## Exercise objective
Using the records below, give again exactly the lines from the line that contains "us to keep costs" through the line that contains "Charles River Analytics", both ends included, and only those.

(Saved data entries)
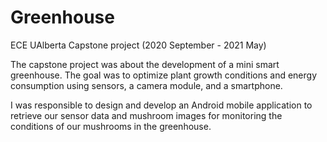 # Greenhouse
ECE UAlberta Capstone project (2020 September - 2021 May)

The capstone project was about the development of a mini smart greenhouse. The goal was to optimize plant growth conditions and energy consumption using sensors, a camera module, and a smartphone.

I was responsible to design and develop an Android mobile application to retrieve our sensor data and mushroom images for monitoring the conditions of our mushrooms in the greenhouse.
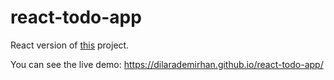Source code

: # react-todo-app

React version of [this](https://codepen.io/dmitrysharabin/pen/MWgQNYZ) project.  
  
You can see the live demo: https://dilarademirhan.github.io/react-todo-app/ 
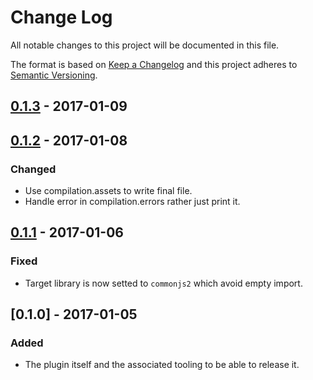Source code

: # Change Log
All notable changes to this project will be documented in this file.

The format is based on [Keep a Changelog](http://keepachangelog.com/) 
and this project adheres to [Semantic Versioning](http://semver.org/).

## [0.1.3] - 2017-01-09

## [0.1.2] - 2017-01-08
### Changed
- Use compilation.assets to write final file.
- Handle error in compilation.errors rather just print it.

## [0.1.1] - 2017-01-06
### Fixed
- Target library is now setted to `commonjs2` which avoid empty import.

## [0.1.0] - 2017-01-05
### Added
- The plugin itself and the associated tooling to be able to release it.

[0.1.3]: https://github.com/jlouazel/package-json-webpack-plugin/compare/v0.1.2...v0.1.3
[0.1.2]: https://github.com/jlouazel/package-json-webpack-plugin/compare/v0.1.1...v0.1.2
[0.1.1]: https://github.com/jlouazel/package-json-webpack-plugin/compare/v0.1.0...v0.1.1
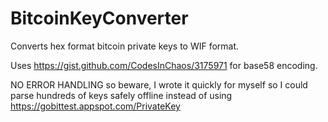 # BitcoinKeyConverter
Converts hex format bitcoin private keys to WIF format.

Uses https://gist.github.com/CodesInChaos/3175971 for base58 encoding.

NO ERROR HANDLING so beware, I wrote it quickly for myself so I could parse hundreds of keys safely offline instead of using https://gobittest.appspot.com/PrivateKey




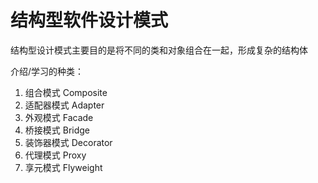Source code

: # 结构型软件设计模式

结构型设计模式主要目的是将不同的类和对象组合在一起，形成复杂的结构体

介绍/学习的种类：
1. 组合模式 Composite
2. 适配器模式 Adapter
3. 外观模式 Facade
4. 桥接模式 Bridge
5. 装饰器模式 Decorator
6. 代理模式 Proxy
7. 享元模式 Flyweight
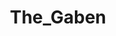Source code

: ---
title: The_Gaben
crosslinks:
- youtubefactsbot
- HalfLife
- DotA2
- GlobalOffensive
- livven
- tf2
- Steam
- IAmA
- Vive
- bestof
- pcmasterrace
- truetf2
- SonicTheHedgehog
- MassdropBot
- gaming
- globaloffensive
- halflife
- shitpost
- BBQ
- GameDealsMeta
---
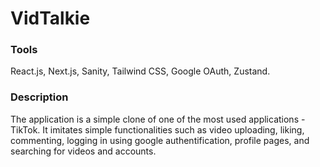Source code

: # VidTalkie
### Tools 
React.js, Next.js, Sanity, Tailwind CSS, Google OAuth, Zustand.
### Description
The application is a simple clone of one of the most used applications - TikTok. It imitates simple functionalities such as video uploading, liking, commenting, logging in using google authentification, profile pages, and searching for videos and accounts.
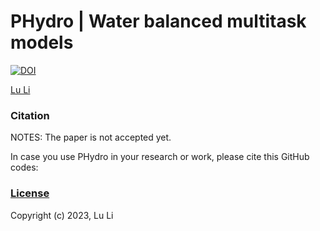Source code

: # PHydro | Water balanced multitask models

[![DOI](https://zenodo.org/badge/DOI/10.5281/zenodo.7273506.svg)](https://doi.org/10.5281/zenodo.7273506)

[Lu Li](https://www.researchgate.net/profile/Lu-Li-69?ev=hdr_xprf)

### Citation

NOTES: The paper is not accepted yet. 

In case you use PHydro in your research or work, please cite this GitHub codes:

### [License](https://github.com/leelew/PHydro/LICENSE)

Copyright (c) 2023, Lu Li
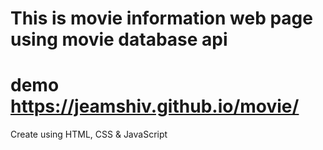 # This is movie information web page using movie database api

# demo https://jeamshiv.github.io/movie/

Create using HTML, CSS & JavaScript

* * *

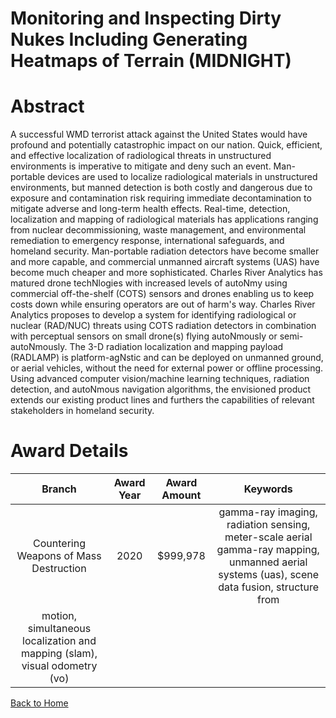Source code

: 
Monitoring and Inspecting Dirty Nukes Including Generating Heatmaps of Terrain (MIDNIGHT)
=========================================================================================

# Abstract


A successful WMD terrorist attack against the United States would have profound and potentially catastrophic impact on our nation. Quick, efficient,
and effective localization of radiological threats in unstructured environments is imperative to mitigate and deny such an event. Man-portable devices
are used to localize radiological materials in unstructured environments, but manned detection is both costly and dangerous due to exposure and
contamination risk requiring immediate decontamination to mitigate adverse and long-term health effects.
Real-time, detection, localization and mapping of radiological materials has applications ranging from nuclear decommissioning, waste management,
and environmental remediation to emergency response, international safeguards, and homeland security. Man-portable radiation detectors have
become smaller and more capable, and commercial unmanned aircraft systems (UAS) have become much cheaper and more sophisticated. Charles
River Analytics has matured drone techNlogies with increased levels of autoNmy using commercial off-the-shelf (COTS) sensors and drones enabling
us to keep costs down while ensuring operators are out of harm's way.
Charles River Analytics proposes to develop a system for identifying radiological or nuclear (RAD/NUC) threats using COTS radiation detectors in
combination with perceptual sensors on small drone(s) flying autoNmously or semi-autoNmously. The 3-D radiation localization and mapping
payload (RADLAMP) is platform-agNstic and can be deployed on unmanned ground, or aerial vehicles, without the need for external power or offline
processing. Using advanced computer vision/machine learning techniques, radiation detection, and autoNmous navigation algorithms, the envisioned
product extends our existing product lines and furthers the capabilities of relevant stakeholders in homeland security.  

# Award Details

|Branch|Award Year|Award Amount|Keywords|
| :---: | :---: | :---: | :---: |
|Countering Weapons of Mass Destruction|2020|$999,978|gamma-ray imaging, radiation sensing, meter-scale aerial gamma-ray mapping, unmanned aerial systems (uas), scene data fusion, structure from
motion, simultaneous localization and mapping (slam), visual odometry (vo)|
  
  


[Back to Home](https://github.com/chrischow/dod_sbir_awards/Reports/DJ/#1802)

## Result for this exercise
us to keep costs down while ensuring operators are out of harm's way.
Charles River Analytics proposes to develop a system for identifying radiological or nuclear (RAD/NUC) threats using COTS radiation detectors in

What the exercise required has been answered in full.